Each core in those chips was seriously underclocked compared to a Xeon of similar vintage and price point (1-1.67 GHz; compared to 1.6 GHz to 3 or more), and lacked features like out-of-order execution and big caches that are almost minimum requirements for a modern server CPU. Sun hoped to make up for the slow cores in server applications with having more cores and having multiple threads per core (though with a simpler technology than SMT/hyper-threading).
However, Oracle eventually decided to focus on single-threaded performance with its more recent chips - it turns out that no OoO and < 2 GHz nominal speeds look pretty bad for many server applications. My suspicion is that even though the CPU-bound parts of games are becoming more multi-threaded, AMD will be forced to fix its slower architecture or lose out to Intel again in the server AND high-end desktop markets in a few years.
As always, if you really care about a single application, then you test it. But I wouldn't say that Intel wins on all single thread or few thread workloads anymore.
Especially if you consider that often a new Intel CPU requires a new Intel motherboard, and AMD often keeps motherboard compatibility across multiple generations, like the Ryzen and Ryzen 2.
Even Z170 can run 8700K, 
Z170 (and Z270) needs a cooked bios and the cpu needs a pin short (easy with a pencil 4B) --- and it can even be overclocked if the motherboard VRM is good enough.
Wasn't that 10-20% before meltdown? Or is there still some similar disadvantage in clock speed per Watt or IPC?
And I'm not sure it's possible to fairly discount Intel's performance with meltdown mitigations applied. I think the impact will vary depending on workload.
That's why I wanted to keep it out of the discussion and just mentioned Meltdown, AFAIK Spectre applies to both so it would be pure speculation to identify who'll be hit harder.
> And I'm not sure it's possible to fairly discount Intel's performance with meltdown mitigations applied. I think the impact will vary depending on workload.
I think we have this problem already all the time (with or without mitigations applied), that's why we (should) interpret benchmarks only as a proxy.
That makes sense. Many people conflate the two, so I just wanted to be explicit about what I was saying :-).
> I think we have this problem already all the time (with or without mitigations applied), that's why we (should) interpret benchmarks only as a proxy.
That's totally reasonable.

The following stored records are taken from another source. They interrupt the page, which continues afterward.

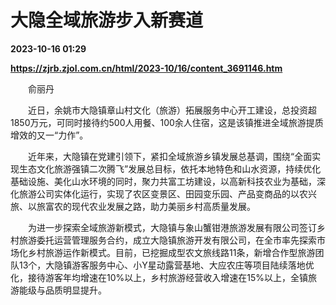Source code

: # 大隐全域旅游步入新赛道

**2023-10-16 01:29**

**https://zjrb.zjol.com.cn/html/2023-10/16/content_3691146.htm**

　　俞丽丹

　　近日，余姚市大隐镇章山村文化（旅游）拓展服务中心开工建设，总投资超1850万元，可同时接待约500人用餐、100余人住宿，这是该镇推进全域旅游提质增效的又一“力作”。

　　近年来，大隐镇在党建引领下，紧扣全域旅游乡镇发展总基调，围绕“全面实现生态文化旅游强镇二次腾飞”发展总目标，依托本地特色和山水资源，持续优化基础设施、美化山水环境的同时，聚力共富工坊建设，以高新科技农业为基础，深化旅游公司实体化运行，实现了农区变景区、田园变乐园、产品变商品的以农兴旅、以旅富农的现代农业发展之路，助力美丽乡村高质量发展。

　　为进一步探索全域旅游新模式，大隐镇与象山蟹钳港旅游发展有限公司签订乡村旅游委托运营管理服务合约，成立大隐镇旅游开发有限公司，在全市率先探索市场化乡村旅游运作新模式。目前，已挖掘成型农文旅线路11条，新增合作型旅游团队13个，大隐镇游客服务中心、小Y星动露营基地、大应农庄等项目陆续落地优化，接待游客年均增速在10%以上，乡村旅游经营收入增速在15%以上，全镇旅游能级与品质明显提升。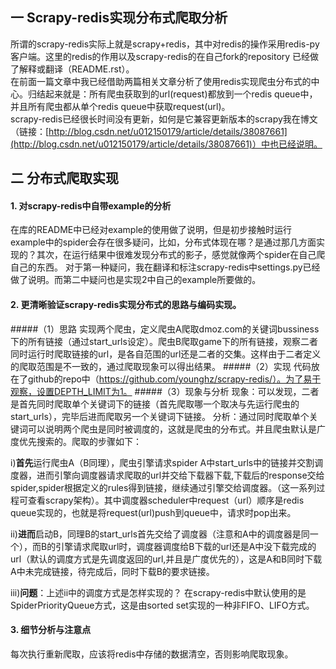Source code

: ## 一 Scrapy-redis实现分布式爬取分析
所谓的scrapy-redis实际上就是scrapy+redis，其中对redis的操作采用redis-py客户端。这里的redis的作用以及scrapy-redis的在自己fork的repository 已经做了解释或翻译（README.rst）。    
在前面一篇文章中我已经借助两篇相关文章分析了使用redis实现爬虫分布式的中心。归结起来就是：所有爬虫获取到的url(request)都放到一个redis queue中，并且所有爬虫都从单个redis queue中获取request(url)。    
scrapy-redis已经很长时间没有更新，如何是它兼容更新版本的scrapy我在博文（链接：[http://blog.csdn.net/u012150179/article/details/38087661](http://blog.csdn.net/u012150179/article/details/38087661)）中也已经说明。

## 二 分布式爬取实现
#### 1. 对scrapy-redis中自带example的分析
在库的README中已经对example的使用做了说明，但是初步接触时运行example中的spider会存在很多疑问，比如，分布式体现在哪？是通过那几方面实现的？其次，在运行结果中很难发现分布式的影子，感觉就像两个spider在自己爬自己的东西。
对于第一种疑问，我在翻译和标注scrapy-redis中settings.py已经做了说明。而第二中疑问也是实现2中自己的example所要做的。

#### 2. 更清晰验证scrapy-redis实现分布式的思路与编码实现。
#####（1）思路
实现两个爬虫，定义爬虫A爬取dmoz.com的关键词bussiness下的所有链接（通过start_urls设定）。爬虫B爬取game下的所有链接，观察二者同时运行时爬取链接的url，是各自范围的url还是二者的交集。这样由于二者定义的爬取范围是不一致的，通过爬取现象可以得出结果。
#####（2）实现
代码放在了github的repo中（https://github.com/younghz/scrapy-redis/）。为了易于观察，设置DEPTH_LIMIT为1。
#####（3）现象与分析
现象：可以发现，二者是首先同时爬取单个关键词下的链接（首先爬取哪一个取决与先运行爬虫的start_urls），完毕后进而爬取另一个关键词下链接。
分析：通过同时爬取单个关键词可以说明两个爬虫是同时被调度的，这就是爬虫的分布式。并且爬虫默认是广度优先搜索的。爬取的步骤如下：

i)**首先**运行爬虫A（B同理），爬虫引擎请求spider A中start_urls中的链接并交割调度器，进而引擎向调度器请求爬取的url并交给下载器下载,下载后的response交给spider,spider根据定义的rules得到链接，继续通过引擎交给调度器。（这一系列过程可查看scrapy架构）。其中调度器scheduler中request（url）顺序是redis queue实现的，也就是将request(url)push到queue中，请求时pop出来。

ii)**进而**启动B，同理B的start_urls首先交给了调度器（注意和A中的调度器是同一个），而B的引擎请求爬取url时，调度器调度给B下载的url还是A中没下载完成的url（默认的调度方式是先调度返回的url,并且是广度优先的），这是A和B同时下载A中未完成链接，待完成后，同时下载B的要求链接。

iii)**问题**：上述ii中的调度方式是怎样实现的？
在scrapy-redis中默认使用的是SpiderPriorityQueue方式，这是由sorted set实现的一种非FIFO、LIFO方式。
#### 3. 细节分析与注意点
每次执行重新爬取，应该将redis中存储的数据清空，否则影响爬取现象。

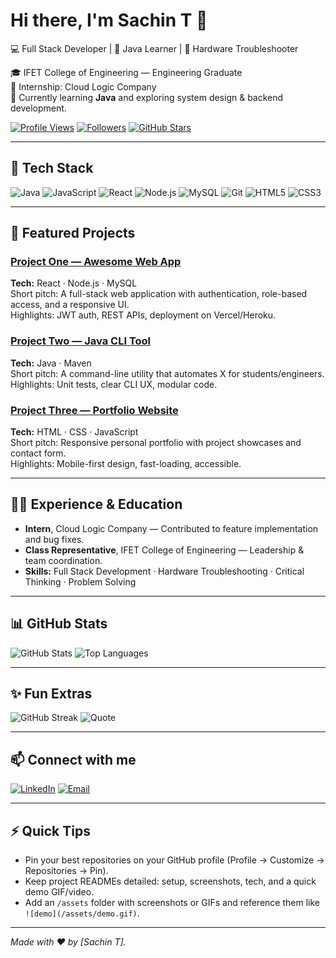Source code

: <!-- PROFILE README.md for YOUR_GITHUB_USERNAME -->

# Hi there, I'm Sachin T 👋
💻 Full Stack Developer | 🚀 Java Learner | 🔧 Hardware Troubleshooter

🎓 IFET College of Engineering — Engineering Graduate  
💼 Internship: Cloud Logic Company  
🌱 Currently learning **Java** and exploring system design & backend development.

[![Profile Views](https://komarev.com/ghpvc/?username=YOUR_GITHUB_USERNAME&color=blue)](sachin1ab)
[![Followers](https://img.shields.io/github/followers/YOUR_GITHUB_USERNAME?style=social)](sachin1ab?tab=followers)
[![GitHub Stars](https://img.shields.io/github/stars/YOUR_GITHUB_USERNAME?style=social)](https://github.com/sachin1ab?tab=stars)

---

## 🧰 Tech Stack
![Java](https://img.shields.io/badge/Java-ED8B00?style=for-the-badge&logo=openjdk&logoColor=white)
![JavaScript](https://img.shields.io/badge/JavaScript-F7DF1E?style=for-the-badge&logo=javascript&logoColor=black)
![React](https://img.shields.io/badge/React-20232A?style=for-the-badge&logo=react&logoColor=61DAFB)
![Node.js](https://img.shields.io/badge/Node.js-339933?style=for-the-badge&logo=node-dot-js&logoColor=white)
![MySQL](https://img.shields.io/badge/MySQL-4479A1?style=for-the-badge&logo=mysql&logoColor=white)
![Git](https://img.shields.io/badge/Git-F05032?style=for-the-badge&logo=git&logoColor=white)
![HTML5](https://img.shields.io/badge/HTML5-E34F26?style=for-the-badge&logo=html5&logoColor=white)
![CSS3](https://img.shields.io/badge/CSS3-1572B6?style=for-the-badge&logo=css3&logoColor=white)

---

## 🚀 Featured Projects
### [Project One — Awesome Web App](https://github.com/YOUR_GITHUB_USERNAME/project-one)
**Tech:** React · Node.js · MySQL  
Short pitch: A full-stack web application with authentication, role-based access, and a responsive UI.  
Highlights: JWT auth, REST APIs, deployment on Vercel/Heroku.

### [Project Two — Java CLI Tool](https://github.com/YOUR_GITHUB_USERNAME/project-two)
**Tech:** Java · Maven  
Short pitch: A command-line utility that automates X for students/engineers.  
Highlights: Unit tests, clear CLI UX, modular code.

### [Project Three — Portfolio Website](https://github.com/YOUR_GITHUB_USERNAME/portfolio)
**Tech:** HTML · CSS · JavaScript  
Short pitch: Responsive personal portfolio with project showcases and contact form.  
Highlights: Mobile-first design, fast-loading, accessible.

---

## 🧑‍🎓 Experience & Education
- **Intern**, Cloud Logic Company — Contributed to feature implementation and bug fixes.  
- **Class Representative**, IFET College of Engineering — Leadership & team coordination.  
- **Skills:** Full Stack Development · Hardware Troubleshooting · Critical Thinking · Problem Solving

---

## 📊 GitHub Stats
![GitHub Stats](https://github-readme-stats.vercel.app/api?username=YOUR_GITHUB_USERNAME&show_icons=true&theme=tokyonight&count_private=true)
![Top Languages](https://github-readme-stats.vercel.app/api/top-langs/?username=YOUR_GITHUB_USERNAME&layout=compact&theme=tokyonight)

---

## ✨ Fun Extras
![GitHub Streak](https://streak-stats.demolab.com?user=YOUR_GITHUB_USERNAME&theme=tokyonight&hide_border=true)
![Quote](https://quotes-github-readme.vercel.app/api?type=horizontal&theme=radical)

---

## 📫 Connect with me
[![LinkedIn](https://img.shields.io/badge/LinkedIn-blue?style=for-the-badge&logo=linkedin)](www.linkedin.com/in/sachinthara)
[![Email](https://img.shields.io/badge/Email-D14836?style=for-the-badge&logo=gmail&logoColor=white)](mailto:sachinthara30@gmail.com)

---

## ⚡ Quick Tips
- Pin your best repositories on your GitHub profile (Profile → Customize → Repositories → Pin).  
- Keep project READMEs detailed: setup, screenshots, tech, and a quick demo GIF/video.  
- Add an `/assets` folder with screenshots or GIFs and reference them like `![demo](/assets/demo.gif)`.

---

*Made with ❤️ by [Sachin T].*
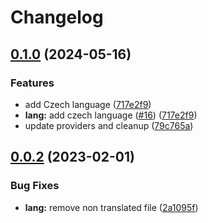 # Changelog

## [0.1.0](https://github.com/DexKit/open-nft-marketplace/compare/v0.0.2...v0.1.0) (2024-05-16)


### Features

* add Czech language ([717e2f9](https://github.com/DexKit/open-nft-marketplace/commit/717e2f977b3966ba74e029429ec71863f36e67be))
* **lang:** add czech language ([#16](https://github.com/DexKit/open-nft-marketplace/issues/16)) ([717e2f9](https://github.com/DexKit/open-nft-marketplace/commit/717e2f977b3966ba74e029429ec71863f36e67be))
* update providers and cleanup ([79c765a](https://github.com/DexKit/open-nft-marketplace/commit/79c765a8761bb27e272e304a64ea9eb572f7d55c))

## [0.0.2](https://github.com/DexKit/open-nft-marketplace/compare/v0.0.1...v0.0.2) (2023-02-01)


### Bug Fixes

* **lang:** remove non translated file ([2a1095f](https://github.com/DexKit/open-nft-marketplace/commit/2a1095f413e8c064967c96c710f2bf7b0c6797bc))
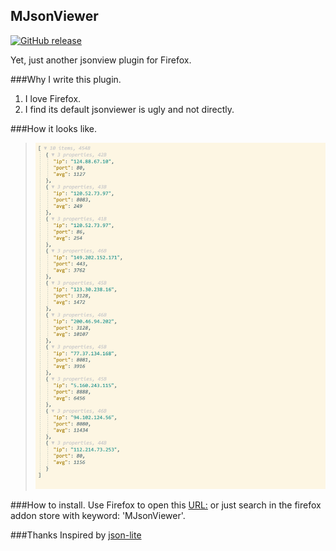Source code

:MJsonViewer
---
[![GitHub release](https://img.shields.io/badge/release-v1.0-green.svg)](https://github.com/MikeCoder/MJsonViewer)

Yet, just another jsonview plugin for Firefox.

###Why I write this plugin.
1. I love Firefox.
2. I find its default jsonviewer is ugly and not directly.

###How it looks like.
> ![Appearance](./images/image.jpeg)

###How to install.
Use Firefox to open this [URL:]() or just search in the firefox addon store with keyword: 'MJsonViewer'.

###Thanks
Inspired by [json-lite](https://github.com/lauriro/json-lite)
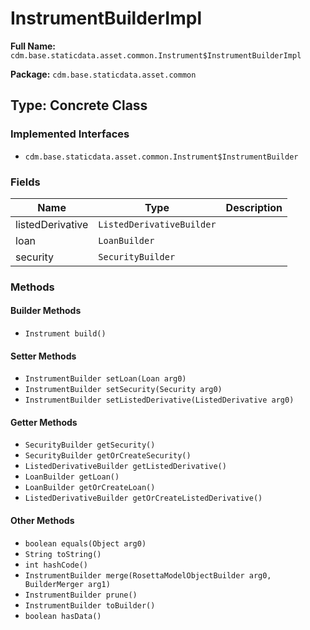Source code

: # InstrumentBuilderImpl

**Full Name:** `cdm.base.staticdata.asset.common.Instrument$InstrumentBuilderImpl`

**Package:** `cdm.base.staticdata.asset.common`

## Type: Concrete Class

### Implemented Interfaces

- `cdm.base.staticdata.asset.common.Instrument$InstrumentBuilder`

### Fields

| Name | Type | Description |
|------|------|-------------|
| listedDerivative | `ListedDerivativeBuilder` |  |
| loan | `LoanBuilder` |  |
| security | `SecurityBuilder` |  |

### Methods

#### Builder Methods

- `Instrument build()`

#### Setter Methods

- `InstrumentBuilder setLoan(Loan arg0)`
- `InstrumentBuilder setSecurity(Security arg0)`
- `InstrumentBuilder setListedDerivative(ListedDerivative arg0)`

#### Getter Methods

- `SecurityBuilder getSecurity()`
- `SecurityBuilder getOrCreateSecurity()`
- `ListedDerivativeBuilder getListedDerivative()`
- `LoanBuilder getLoan()`
- `LoanBuilder getOrCreateLoan()`
- `ListedDerivativeBuilder getOrCreateListedDerivative()`

#### Other Methods

- `boolean equals(Object arg0)`
- `String toString()`
- `int hashCode()`
- `InstrumentBuilder merge(RosettaModelObjectBuilder arg0, BuilderMerger arg1)`
- `InstrumentBuilder prune()`
- `InstrumentBuilder toBuilder()`
- `boolean hasData()`

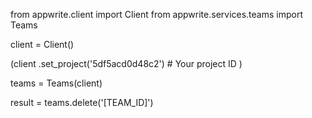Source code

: from appwrite.client import Client
from appwrite.services.teams import Teams

client = Client()

(client
  .set_project('5df5acd0d48c2') # Your project ID
)

teams = Teams(client)

result = teams.delete('[TEAM_ID]')
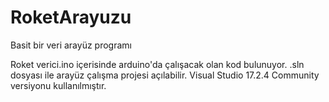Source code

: # RoketArayuzu

Basit bir veri arayüz programı

Roket verici.ino içerisinde arduino'da çalışacak olan kod bulunuyor.
.sln dosyası ile arayüz çalışma projesi açılabilir.
Visual Studio 17.2.4 Community versiyonu kullanılmıştır.
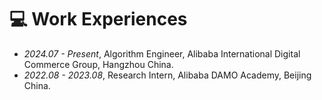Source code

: # 💻 Work Experiences
- *2024.07 - Present*, Algorithm Engineer, Alibaba International Digital Commerce Group, Hangzhou China.
- *2022.08 - 2023.08*, Research Intern, Alibaba DAMO Academy, Beijing China.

I think there were some discussions of the impact of the Meltdown patch (on Intel performance) on the LKML list at the time the patch(es) were being reviewed. (Other OS may have different perf impact for their Meltdown mitigations, of course, but it helps ballpark.)
Here's some discussion on anandtech, although it doesn't measure Spectre mitigations alone vs Spectre+MD; only base, MD alone, and MD+Spectre:
Most of that clock hit comes from the 12nm LPP process that AMD is currently using too from what I can tell, low-power process typically equates to lower clocks (see mobile chips) so it's not surprising - and why Zen 2 being based on GloFo's 7nm process will hopefully close that gap.
Personally, consider the amount of random crap that i run, I'd rather have more cores. And more importantly, 80% of the performance for 50% of the price is just fine(tm).
More cores do benefit if you run stuff besides the game, which most people do.
Sadly for AMD that would be IF i needed a new machine. My 2012 Core i7 still seems to be enough for my needs. (Except the GPU, that I changed recently.)
That's not base at any rate, you can't get all cores at 4.7Ghz stock, 4.7 is a turbo-boost single core. No way you get that w/o a pretty decent cooler on a non-delidded CPU unless happen to have a chip that requires no extra voltage at all.
It's true that many games are predominantly single core, though but it's likely to get a single core 4.5Ryzen as well.
Intel is mainly faster because of a significant clock advantage. Clock for clock the advantage is small.